One of the questions in passage VIII (about angular momentum/moment of inertia) is driving me crazy! Here is the set-up: One student sits on a stool that rotates freely. He holds a 5-kg mass in each hand. Initially, the student has an angular velocity of 5 radians/sec with his arms in his lap.

The question (#53 in the 2008 edition) states that with his arms outstretched, the student drops the weights. This will cause the angular velocity of the student to:

A. increase
B. decrease
C. remain the same
D. A change cannot be determined.

I chose increase (choice A), but the answer says that it is should be choice C (remain the same). The explanation states that dropping the weights does not change the moment of inertia for the system.

I don't understand the answer/explanation at all -- I thought dropping the weights would decrease the mass of the system by 10kg. (I'm assuming that the weights hit the floor since the student had his arms outstretched when he dropped them and is sitting on a rotating stool.) The moment of inertia is proportional to the mass times the radius squared. So the moment of inertia should decrease and therefore the angular velocity should increase, right?

Maybe I'm missing something or reading the question wrong somehow? The only explanation I can think of is that the weights didn't hit the floor and somehow remained part of the rotating system at the same radius from the axis of rotation. But that seems like a huge stretch based on the wording of the question.

Any help would be much appreciated!! 🙂

Thanks in advance!!

 

[Dr Gerrard]

Yeah, I am with you.

I thought conservation of angular momentum.

Decreasing mass decreases moment of inertia, increase angular velocity.

 

[prophecygirl]

Thanks!! 🙂 That makes me feel better -- maybe it's just a mistake...

 

[Dr Gerrard]

But my subject matter on this is not the strongest, so it is very possible that I am wrong.

I hope, for both of our sakes, that I am not though. haha

Especially because TBR is pretty much the leading source in physics, so I am more likely to question my line of thought than theirs.

 

[pandoraaj009]

Ok, this is how I arrived at the answer, and it made sense given their explanation...I'm not supremely confident in my physics skills, so do with that what you will lol..
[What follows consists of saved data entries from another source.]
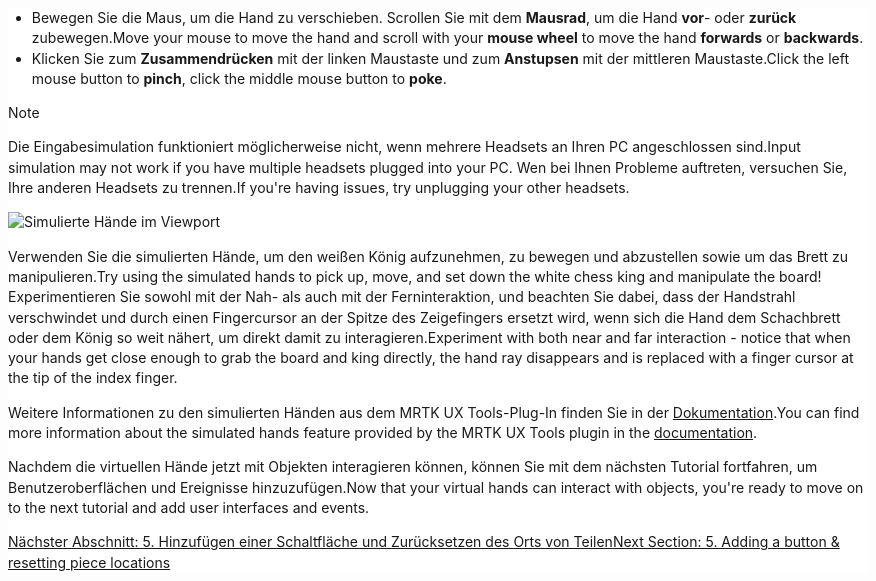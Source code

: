 - <span data-ttu-id="72c60-174">Bewegen Sie die Maus, um die Hand zu verschieben. Scrollen Sie mit dem **Mausrad**, um die Hand **vor**- oder **zurück** zubewegen.</span><span class="sxs-lookup"><span data-stu-id="72c60-174">Move your mouse to move the hand and scroll with your **mouse wheel** to move the hand **forwards** or **backwards**.</span></span> 
- <span data-ttu-id="72c60-175">Klicken Sie zum **Zusammendrücken** mit der linken Maustaste und zum **Anstupsen** mit der mittleren Maustaste.</span><span class="sxs-lookup"><span data-stu-id="72c60-175">Click the left mouse button to **pinch**, click the middle mouse button to **poke**.</span></span> 

> [!NOTE]
> <span data-ttu-id="72c60-176">Die Eingabesimulation funktioniert möglicherweise nicht, wenn mehrere Headsets an Ihren PC angeschlossen sind.</span><span class="sxs-lookup"><span data-stu-id="72c60-176">Input simulation may not work if you have multiple headsets plugged into your PC.</span></span> <span data-ttu-id="72c60-177">Wen bei Ihnen Probleme auftreten, versuchen Sie, Ihre anderen Headsets zu trennen.</span><span class="sxs-lookup"><span data-stu-id="72c60-177">If you're having issues, try unplugging your other headsets.</span></span> 

![Simulierte Hände im Viewport](images/unreal-uxt/4-handsim.PNG)

<span data-ttu-id="72c60-179">Verwenden Sie die simulierten Hände, um den weißen König aufzunehmen, zu bewegen und abzustellen sowie um das Brett zu manipulieren.</span><span class="sxs-lookup"><span data-stu-id="72c60-179">Try using the simulated hands to pick up, move, and set down the white chess king and manipulate the board!</span></span> <span data-ttu-id="72c60-180">Experimentieren Sie sowohl mit der Nah- als auch mit der Ferninteraktion, und beachten Sie dabei, dass der Handstrahl verschwindet und durch einen Fingercursor an der Spitze des Zeigefingers ersetzt wird, wenn sich die Hand dem Schachbrett oder dem König so weit nähert, um direkt damit zu interagieren.</span><span class="sxs-lookup"><span data-stu-id="72c60-180">Experiment with both near and far interaction - notice that when your hands get close enough to grab the board and king directly, the hand ray disappears and is replaced with a finger cursor at the tip of the index finger.</span></span> 

<span data-ttu-id="72c60-181">Weitere Informationen zu den simulierten Händen aus dem MRTK UX Tools-Plug-In finden Sie in der [Dokumentation](https://microsoft.github.io/MixedReality-UXTools-Unreal/version/public/0.9.x/Docs/InputSimulation.html).</span><span class="sxs-lookup"><span data-stu-id="72c60-181">You can find more information about the simulated hands feature provided by the MRTK UX Tools plugin in the [documentation](https://microsoft.github.io/MixedReality-UXTools-Unreal/version/public/0.9.x/Docs/InputSimulation.html).</span></span>

<span data-ttu-id="72c60-182">Nachdem die virtuellen Hände jetzt mit Objekten interagieren können, können Sie mit dem nächsten Tutorial fortfahren, um Benutzeroberflächen und Ereignisse hinzuzufügen.</span><span class="sxs-lookup"><span data-stu-id="72c60-182">Now that your virtual hands can interact with objects, you're ready to move on to the next tutorial and add user interfaces and events.</span></span>

[<span data-ttu-id="72c60-183">Nächster Abschnitt: 5. Hinzufügen einer Schaltfläche und Zurücksetzen des Orts von Teilen</span><span class="sxs-lookup"><span data-stu-id="72c60-183">Next Section: 5. Adding a button & resetting piece locations</span></span>](unreal-uxt-ch5.md)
In the passage, they gave us a few eqns:

torque=r * F
L=I *w ....(w=ang velocity)
and angular momentum was conserved w/ respect to time (b/c it's angular) if the net torque=0
(L)initial=(L) final
L is the angular momentum.

Dropping the weights indicated kinetic energy was not conserved, b/c the change in shape or weight=inelastic coll=only momentum conserved, so we can use the info in the passage to figure it out from here.

I marked C at that point b/c the whole cons of momentum thing, but it actually makes sense: KE is NOT conserved, so any increase in speed will be dissipated as heat/friction and will counteract the gain in angular velocity.

If the cons of E doesn't make sense, you could also look at the eqns....this isn't a definitive way of solving it, but it might help to enhance our thinking here lol.....

the distance terms in all the eqns were squared, except in the KE eqn, but it doesn't enter into this particular question. Since the Interia thing was proportional the the meters^2 times kg, you'd have to mess with the radius to change I. To change the w term, you'd have to change the other two terms, which we have established is not really feasible....

that's the way i thought of it, but it's pretty convoluted. if anyone has any extra insights, i'm curious myself....

 

[prophecygirl]

Thanks!! 🙂 Very interesting -- I hadn't thought of approaching it from a conservation of energy perspective. I'll have to think about that some more.

I'm still struggling with why changing the mass doesn't change moment of inertia -- can you expand on how you thought about that? If the moment of inertia decreases and angular velocity increases, I think the angular moment would still be conserved. I actually thought this was an easy problem before I looked at the answer!

 

[txprodigal]

i'm not sure angular momentum is one of the topics covered by the MCAT according to the official guide?

 

[prophecygirl]

Good question -- you're right, I just checked the AAMC topic list, and it only includes conservation of linear momentum -- not angular momentum. Thanks for pointing that out!

I'm still kinda curious about the answer though... 🙂

 

[Fort]

I don't agree with their explanation. The moment of inertia of the system should change in this scenario.

As soon as the student releases the weights, they won't be rotating about a fixed axis. In fact, they won't be rotating at all, they'll just fly off tangent to your arms at the moment of release.

Moment of inertia is also defined as rotational inertia; since the weights don't rotate about a fixed axis at the moment of release, their contributing moment of inertia to the student spinning in the chair is zero; thus, the total moment of inertia of the system decreases. Angular velocity should increase.

Edit: I don't have TBR physics, but I think what they're getting at is if the student drops the weights, puts his arms back in his lap, then his angular velocity will be 5 rads/s (unchanged), based off the initial conditions from the information in the passage. Seems a little poorly worded, but that's the only way I can justify their answer.

 

[prophecygirl]

Thanks -- your explanation makes perfect sense! I think you're right -- the question was probably just poorly worded.